The sequence of the pfk gene in MG1363 and the two las mutants was verified by sequencing PCR products obtained from chromosomal DNA. These sequences and the sequence of the region upstream of the las operon were obtained with the 373A DNA sequencer (Applied Biosystems) using Dye Terminator labeling (Perkin-Elmer).Rapid isolation of chromosomal DNA from L. lactis. A rapid method for isolating high quality chromosomal DNA was necessary in the screening of the las mutants. The procedure is a modification of the method described by Jensen and Michelsen (19). A sample of 0.9 ml of culture was added to a 2-ml Eppendorf tube containing 0.9 ml of phenol (preheated to 80°C) and 0.6 g of fine glass beads (Sigma) and the mixture was vortexed for 10 s. The sample was placed at room temperature for 30 min. Cell debris was removed by centrifugation, and the water phase was extracted with 0.8 ml of chloroform. Subsequently, the DNA was precipitated by isopropanol precipitation (36).

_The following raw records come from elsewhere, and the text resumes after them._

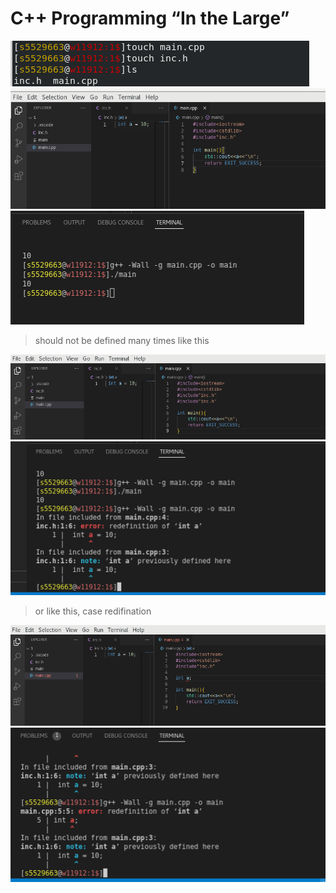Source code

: # C++ Programming “In the Large”

![ ](./assets/Screenshot%20from%202022-09-29%2011-56-07.png)
![ ](./assets/Screenshot%20from%202022-09-29%2012-04-27.png)
![ ](./assets/Screenshot%20from%202022-09-29%2012-05-03.png)

> should not be defined many times like this

![ ](./assets/Screenshot%20from%202022-09-29%2012-11-27.png)
![ ](./assets/Screenshot%20from%202022-09-29%2012-11-43.png)

> or like this, case redifination

![ ](./assets/Screenshot%20from%202022-09-29%2012-24-56.png)
![ ](./assets/Screenshot%20from%202022-09-29%2012-25-08.png) 
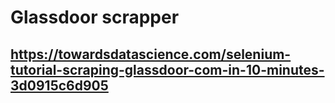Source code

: # Glassdoor scrapper
## https://towardsdatascience.com/selenium-tutorial-scraping-glassdoor-com-in-10-minutes-3d0915c6d905
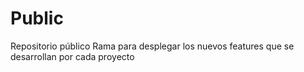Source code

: # Public
Repositorio público
Rama para desplegar los nuevos features que se desarrollan por cada proyecto
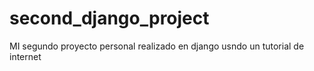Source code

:# second_django_project
MI segundo proyecto personal realizado en django usndo un tutorial de internet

Transformation. L. lactis was transformed by electroporation as previously described (15) and plated on SR plates (31). E. coli was made competent using CaCl2 (36) or made electrocompetent with 10% (vol/vol) glycerol.
Plasmid constructions.
The plasmids constructed in this
research are listed in Table 1. The Plas
promoter region and the complete coding region of pfk were
cloned from pMU2916 into pRC1 by digestion with EcoRI,
resulting in pHWA58. This plasmid was digested with SspI and
EcoRI (blunted), and the coding region of pfk was
transferred to pUC18 digested with SmaI, resulting in
pHWA71. Due to a mutation in the 3' end of pfk in pMU2916,
this DNA region in pHWA71 was replaced by a nonmutated DNA region from
MG1363, resulting in pMW40 (kindly provided by M. Willemoës). The
region upstream of the las operon in MG1363 was obtained by
inverse PCR (36). The PCR product was digested with
BsaAI giving a 1.071-kb fragment, which was cloned in pCI372
digested with SmaI, resulting in pHWA134. Subsequently, the
upstream fragment was transferred from pHWA134 to pBluescript II SK by
digestion with BamHI and KpnI, resulting in
pHWA149. The DNA region upstream of pfk and a truncated
pfk gene (870 bp) were combined by ligating pMW40 and
pHWA149 digested with SacI, resulting in pHWA151. In this
parental plasmid the synthetic promoters were inserted. Plasmids pCP25
and pCP29 were used as templates to amplify promoter-containing
fragments with the primers pAK8/erm (5'
TTTCAACTGCCTGGCAC-3')
and pAK80 (5'-TCCTTTCAAAGTTACCC-3'). The products were
digested with BamHI and XbaI, yielding fragments of 185 and 171 bp. These were inserted into pHWA151 digested with the
same restriction enzymes, resulting in pHWA157 and pHWA158. Finally,
the erythromycin resistance gene located on a PvuII fragment (from pUC7erm) was inserted in the NaeI site of pHWA157 and
pHWA158, resulting in pHWA182 and pHWA183, respectively.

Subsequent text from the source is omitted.